(LifeSiteNews) — A new study from the Yale School of Public Health has reaffirmed that natural immunity from prior COVID-19 infection lasts far longer than immunity from the currently-available COVID-19 vaccines, though mainstream media outlets are representing its findings differently.
The Yale Daily News reports that the study, led by biostatistician Jeffrey Townsend, found that an unvaccinated person’s risk of reinfection “is about five percent at three months after the initial infection,” and rises to 50 percent after 17 months. Under a model that assumes the entire population has either been previously infected or vaccinated, “unvaccinated individuals should expect to be reinfected with COVID-19 every 16 to 17 months on average.”
The authors cautioned that their study relied on modeling based on data from past coronaviruses, Middle East respiratory syndrome, and SARS, because COVID-19 has not circulated long enough to determine a rate of reinfection with certainty. Still, the authors contend that their findings show that natural immunity is not a substitute for vaccination.
“In particular, our estimate argues strongly against the claim that a long-standing resolution of the epidemic could arise due to herd immunity from natural infection or that mitigation of the long-term risks of morbidity and mortality can be achieved without vaccination,” the study claims. “Relying on herd immunity without widespread vaccination jeopardises millions of lives, entailing high rates of reinfection, morbidity, and death.”
“Undue public confidence in the long-term durability of immunity following natural infection by SARS-CoV-2 has been shown to contribute to vaccine hesitancy, perhaps because of a false equivalence with the long-term immunity after natural recovery from evolutionarily divergent viruses causing diseases such as measles, mumps, and rubella,” the study continues.
A news report on the study by The Hill’s Jenna Romaine echoes this narrative, claiming the “study determined that natural immunity is somewhat short.” But the article neglected to mention that this “short” immunity period is substantially longer than the immunity period following vaccination.
Studies have found that protection against reinfection wanes around six months (or potentially sooner); on Wednesday the U.S. Food & Drug Administration (FDA) announced it was expanding emergency-use authorization for booster shots at six months after the Pfizer and Moderna vaccines, and two months after the Johnson & Johnson vaccine — meaning natural immunity lasts almost three times longer than vaccinated immunity, according to the Yale model.
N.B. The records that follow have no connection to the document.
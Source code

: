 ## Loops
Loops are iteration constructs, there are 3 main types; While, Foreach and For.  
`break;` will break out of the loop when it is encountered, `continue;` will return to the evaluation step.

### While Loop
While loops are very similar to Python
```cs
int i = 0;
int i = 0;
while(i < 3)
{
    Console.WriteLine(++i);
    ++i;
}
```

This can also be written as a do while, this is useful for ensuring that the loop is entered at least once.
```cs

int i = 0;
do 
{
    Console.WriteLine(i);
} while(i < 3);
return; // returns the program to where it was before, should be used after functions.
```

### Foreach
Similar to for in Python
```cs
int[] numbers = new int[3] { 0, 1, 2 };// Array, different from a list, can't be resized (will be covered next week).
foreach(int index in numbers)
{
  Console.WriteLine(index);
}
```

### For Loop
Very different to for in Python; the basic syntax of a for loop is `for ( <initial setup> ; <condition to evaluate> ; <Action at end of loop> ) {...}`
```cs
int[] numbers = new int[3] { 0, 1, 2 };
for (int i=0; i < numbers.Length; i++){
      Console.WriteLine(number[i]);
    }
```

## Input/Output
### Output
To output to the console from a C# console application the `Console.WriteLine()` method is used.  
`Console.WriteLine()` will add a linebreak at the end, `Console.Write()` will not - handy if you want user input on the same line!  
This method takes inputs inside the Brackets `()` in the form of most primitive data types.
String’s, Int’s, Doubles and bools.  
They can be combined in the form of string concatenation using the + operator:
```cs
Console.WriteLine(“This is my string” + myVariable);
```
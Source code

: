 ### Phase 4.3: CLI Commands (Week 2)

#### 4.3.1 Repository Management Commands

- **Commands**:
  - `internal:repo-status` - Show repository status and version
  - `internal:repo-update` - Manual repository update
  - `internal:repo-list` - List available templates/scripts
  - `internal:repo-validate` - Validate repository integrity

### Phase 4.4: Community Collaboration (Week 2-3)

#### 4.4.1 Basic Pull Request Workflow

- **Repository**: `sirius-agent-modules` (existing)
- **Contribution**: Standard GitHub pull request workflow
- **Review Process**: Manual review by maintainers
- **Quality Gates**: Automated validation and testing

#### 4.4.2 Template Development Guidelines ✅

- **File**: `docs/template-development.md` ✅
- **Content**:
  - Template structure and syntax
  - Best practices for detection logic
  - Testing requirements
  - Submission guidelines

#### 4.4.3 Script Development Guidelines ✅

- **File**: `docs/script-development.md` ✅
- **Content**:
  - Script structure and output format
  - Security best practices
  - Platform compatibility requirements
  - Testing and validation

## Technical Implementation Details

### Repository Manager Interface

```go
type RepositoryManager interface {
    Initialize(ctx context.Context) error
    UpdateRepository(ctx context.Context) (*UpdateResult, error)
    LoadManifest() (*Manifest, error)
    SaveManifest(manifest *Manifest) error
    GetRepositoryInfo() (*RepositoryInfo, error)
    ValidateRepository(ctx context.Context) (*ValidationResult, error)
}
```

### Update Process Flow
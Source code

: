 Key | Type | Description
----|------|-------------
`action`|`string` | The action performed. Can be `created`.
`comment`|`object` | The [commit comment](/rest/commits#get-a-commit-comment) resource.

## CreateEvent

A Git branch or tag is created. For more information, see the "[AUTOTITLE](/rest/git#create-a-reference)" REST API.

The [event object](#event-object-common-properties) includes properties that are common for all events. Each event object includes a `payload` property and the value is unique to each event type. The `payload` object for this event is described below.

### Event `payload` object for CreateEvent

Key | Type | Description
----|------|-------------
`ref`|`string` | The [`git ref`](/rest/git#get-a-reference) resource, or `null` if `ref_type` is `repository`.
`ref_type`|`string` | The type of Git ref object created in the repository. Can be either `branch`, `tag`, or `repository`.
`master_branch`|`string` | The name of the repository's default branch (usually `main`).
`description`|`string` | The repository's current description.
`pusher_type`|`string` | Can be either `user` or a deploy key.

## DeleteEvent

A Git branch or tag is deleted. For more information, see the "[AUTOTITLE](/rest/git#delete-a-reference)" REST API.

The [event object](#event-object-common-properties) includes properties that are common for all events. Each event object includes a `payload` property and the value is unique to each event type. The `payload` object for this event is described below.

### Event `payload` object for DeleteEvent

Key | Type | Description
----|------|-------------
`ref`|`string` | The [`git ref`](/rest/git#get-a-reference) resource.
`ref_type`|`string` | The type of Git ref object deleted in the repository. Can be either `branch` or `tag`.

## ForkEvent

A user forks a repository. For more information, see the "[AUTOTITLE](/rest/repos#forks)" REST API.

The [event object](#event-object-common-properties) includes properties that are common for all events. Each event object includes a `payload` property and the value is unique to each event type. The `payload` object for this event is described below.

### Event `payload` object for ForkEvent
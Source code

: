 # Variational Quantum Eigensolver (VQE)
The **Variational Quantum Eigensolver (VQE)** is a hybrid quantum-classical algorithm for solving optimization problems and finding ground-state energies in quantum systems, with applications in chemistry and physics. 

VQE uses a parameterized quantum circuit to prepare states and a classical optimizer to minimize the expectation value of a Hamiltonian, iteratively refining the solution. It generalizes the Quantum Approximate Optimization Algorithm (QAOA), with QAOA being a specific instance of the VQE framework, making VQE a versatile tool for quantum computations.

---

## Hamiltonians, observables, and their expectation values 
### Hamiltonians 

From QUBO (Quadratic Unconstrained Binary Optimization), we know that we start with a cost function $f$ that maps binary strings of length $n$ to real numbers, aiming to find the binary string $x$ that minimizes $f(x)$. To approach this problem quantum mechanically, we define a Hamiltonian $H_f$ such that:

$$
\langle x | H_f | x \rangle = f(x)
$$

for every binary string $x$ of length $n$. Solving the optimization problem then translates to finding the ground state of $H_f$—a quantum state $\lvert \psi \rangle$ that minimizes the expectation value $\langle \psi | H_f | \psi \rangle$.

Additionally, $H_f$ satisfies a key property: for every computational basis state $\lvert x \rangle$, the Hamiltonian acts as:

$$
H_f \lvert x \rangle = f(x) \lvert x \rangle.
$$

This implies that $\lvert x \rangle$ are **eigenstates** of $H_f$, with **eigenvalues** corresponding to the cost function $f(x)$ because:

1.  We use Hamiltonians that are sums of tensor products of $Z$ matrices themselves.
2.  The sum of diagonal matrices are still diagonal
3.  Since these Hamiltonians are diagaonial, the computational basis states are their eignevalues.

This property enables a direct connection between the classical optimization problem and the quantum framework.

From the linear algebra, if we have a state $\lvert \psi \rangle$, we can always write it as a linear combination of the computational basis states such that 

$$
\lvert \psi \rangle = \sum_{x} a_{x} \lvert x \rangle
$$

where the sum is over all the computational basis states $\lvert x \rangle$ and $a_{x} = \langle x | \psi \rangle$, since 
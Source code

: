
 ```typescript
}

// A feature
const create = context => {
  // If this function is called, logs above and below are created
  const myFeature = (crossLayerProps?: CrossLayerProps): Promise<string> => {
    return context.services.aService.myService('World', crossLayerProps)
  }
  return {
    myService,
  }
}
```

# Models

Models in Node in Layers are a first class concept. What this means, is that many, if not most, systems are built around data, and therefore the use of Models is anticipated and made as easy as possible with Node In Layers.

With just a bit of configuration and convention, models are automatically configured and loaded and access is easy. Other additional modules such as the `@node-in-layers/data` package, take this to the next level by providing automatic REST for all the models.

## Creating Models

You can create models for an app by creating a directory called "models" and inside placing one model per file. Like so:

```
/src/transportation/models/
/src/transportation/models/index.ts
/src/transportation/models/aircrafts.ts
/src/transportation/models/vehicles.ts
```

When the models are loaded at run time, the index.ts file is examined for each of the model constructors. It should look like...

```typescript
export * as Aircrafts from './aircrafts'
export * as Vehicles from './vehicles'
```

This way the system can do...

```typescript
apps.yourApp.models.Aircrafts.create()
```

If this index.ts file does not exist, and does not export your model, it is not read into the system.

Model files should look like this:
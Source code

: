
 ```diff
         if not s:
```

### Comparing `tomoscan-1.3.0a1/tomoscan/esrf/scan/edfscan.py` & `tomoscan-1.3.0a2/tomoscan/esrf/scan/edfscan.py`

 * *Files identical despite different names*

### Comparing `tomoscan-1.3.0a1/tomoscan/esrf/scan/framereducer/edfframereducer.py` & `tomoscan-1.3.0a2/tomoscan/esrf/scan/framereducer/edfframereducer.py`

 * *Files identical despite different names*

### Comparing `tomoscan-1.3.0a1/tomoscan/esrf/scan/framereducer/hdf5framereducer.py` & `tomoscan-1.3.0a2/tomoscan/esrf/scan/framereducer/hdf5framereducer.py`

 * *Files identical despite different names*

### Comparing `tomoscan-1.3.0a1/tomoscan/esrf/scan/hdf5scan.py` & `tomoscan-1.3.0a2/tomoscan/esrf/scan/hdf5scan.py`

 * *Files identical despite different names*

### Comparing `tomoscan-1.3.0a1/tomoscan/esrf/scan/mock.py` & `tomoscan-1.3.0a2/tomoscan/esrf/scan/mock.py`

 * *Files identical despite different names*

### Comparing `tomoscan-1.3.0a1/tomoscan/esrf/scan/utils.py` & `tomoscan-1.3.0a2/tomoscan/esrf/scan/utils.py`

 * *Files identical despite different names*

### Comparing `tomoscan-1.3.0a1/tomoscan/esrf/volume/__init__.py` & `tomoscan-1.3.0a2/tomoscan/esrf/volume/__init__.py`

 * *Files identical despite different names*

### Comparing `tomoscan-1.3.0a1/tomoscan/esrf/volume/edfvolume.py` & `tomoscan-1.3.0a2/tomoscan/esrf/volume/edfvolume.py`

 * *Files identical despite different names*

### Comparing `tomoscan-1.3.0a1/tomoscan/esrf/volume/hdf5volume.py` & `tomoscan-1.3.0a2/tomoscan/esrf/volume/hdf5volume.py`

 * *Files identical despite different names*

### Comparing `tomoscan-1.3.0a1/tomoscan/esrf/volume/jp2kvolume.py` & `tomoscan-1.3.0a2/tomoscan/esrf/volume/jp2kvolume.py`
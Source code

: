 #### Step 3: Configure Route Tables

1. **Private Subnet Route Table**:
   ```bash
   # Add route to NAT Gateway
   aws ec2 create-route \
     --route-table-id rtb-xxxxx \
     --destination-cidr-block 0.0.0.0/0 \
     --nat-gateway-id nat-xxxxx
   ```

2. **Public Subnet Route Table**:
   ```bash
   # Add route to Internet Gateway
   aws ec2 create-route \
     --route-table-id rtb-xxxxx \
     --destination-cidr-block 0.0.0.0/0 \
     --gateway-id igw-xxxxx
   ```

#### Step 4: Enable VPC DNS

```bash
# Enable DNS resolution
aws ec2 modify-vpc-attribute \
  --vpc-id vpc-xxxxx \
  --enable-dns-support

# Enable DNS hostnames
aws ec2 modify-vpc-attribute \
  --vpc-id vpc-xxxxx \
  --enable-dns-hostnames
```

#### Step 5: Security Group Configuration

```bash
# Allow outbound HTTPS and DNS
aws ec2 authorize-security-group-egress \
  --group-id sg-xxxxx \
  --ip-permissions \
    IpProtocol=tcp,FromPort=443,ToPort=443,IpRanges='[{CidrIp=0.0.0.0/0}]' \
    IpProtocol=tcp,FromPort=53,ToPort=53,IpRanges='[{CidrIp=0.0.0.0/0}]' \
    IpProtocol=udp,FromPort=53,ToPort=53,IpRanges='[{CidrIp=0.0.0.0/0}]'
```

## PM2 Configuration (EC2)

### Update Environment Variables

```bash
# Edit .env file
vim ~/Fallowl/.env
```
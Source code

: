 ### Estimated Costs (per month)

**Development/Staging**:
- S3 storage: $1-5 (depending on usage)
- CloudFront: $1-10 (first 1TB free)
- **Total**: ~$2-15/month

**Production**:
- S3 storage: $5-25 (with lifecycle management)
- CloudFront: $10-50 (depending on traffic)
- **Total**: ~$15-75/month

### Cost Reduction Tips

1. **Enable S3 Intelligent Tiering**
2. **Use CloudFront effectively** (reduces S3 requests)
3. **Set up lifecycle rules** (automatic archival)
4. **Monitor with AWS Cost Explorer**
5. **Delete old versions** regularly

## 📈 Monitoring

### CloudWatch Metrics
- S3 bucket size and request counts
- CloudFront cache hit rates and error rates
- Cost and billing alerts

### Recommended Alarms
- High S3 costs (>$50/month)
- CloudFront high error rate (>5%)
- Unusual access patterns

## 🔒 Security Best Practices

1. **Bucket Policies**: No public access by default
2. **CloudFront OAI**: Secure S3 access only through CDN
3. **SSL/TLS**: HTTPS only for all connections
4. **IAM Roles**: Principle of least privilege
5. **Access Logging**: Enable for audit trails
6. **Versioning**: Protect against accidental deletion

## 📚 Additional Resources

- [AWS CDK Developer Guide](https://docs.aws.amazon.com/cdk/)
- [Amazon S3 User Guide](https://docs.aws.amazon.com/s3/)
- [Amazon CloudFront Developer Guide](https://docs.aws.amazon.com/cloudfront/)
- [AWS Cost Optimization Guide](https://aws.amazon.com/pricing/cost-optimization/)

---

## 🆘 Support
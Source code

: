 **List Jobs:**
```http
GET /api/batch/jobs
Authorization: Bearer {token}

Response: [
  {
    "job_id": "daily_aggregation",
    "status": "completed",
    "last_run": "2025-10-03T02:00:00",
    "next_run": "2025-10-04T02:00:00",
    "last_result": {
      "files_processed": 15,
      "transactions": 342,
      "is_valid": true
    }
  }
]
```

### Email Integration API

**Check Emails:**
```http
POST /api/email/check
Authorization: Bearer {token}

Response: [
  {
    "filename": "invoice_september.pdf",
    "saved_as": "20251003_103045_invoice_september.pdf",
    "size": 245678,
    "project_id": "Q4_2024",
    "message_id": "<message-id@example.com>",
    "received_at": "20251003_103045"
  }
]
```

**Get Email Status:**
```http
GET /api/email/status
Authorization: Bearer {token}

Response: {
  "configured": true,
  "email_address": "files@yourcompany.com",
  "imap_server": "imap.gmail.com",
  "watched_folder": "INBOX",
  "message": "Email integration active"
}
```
A Pfizer-funded study published in The Lancet earlier this month found that at six months, the Pfizer shot’s effectiveness against infection drops to 47%, and that its effectiveness against the Delta variant drops to 53% after four months.
All told, more than a dozen studies have been identified that conclude natural immunity lasts longer and is more protective than vaccination. By contrast, a growing body of data indicates that the mass vaccination strategy for defeating COVID-19 has failed. The federal government considers more than 189 million Americans (57% of the eligible) to be “fully vaccinated,” yet ABC News reported on October 6 that more Americans died of COVID-19 this year (353,000) than in all of 2020 (352,000), according to data from Johns Hopkins University.
Beyond doubts about the need for the COVID-19 vaccines for most Americans, significant concerns remain about the shots’ safety, stemming largely from the fact that they were developed and released far faster than any previous vaccine.
Vaccine defenders note that the one-year development period was not starting from scratch, but rather relied on years of prior research into mRNA technology; and that one of the innovations of the Trump administration’s “Operation Warp Speed” was conducting various aspects of the development process concurrently rather than sequentially, eliminating delays unrelated to safety. However, those factors do not fully account for the condensing of clinical trial phases — each of which can take anywhere from 1–3 years on their own — to just three months apiece.
While cases of severe harm reported to the federal Vaccine Adverse Events Reporting System (VAERS) after taking COVID shots represent less than one percent of total doses administered in the United States, a 2010 report submitted to the US Department of Health & Human Services’ (HHS) Agency for Healthcare Research and Quality (AHRQ) warned that VAERS caught “fewer than 1% of vaccine adverse events.” May reporting from NBC News quotes several mainstream experts acknowledging “gaps” in federal vaccine monitoring.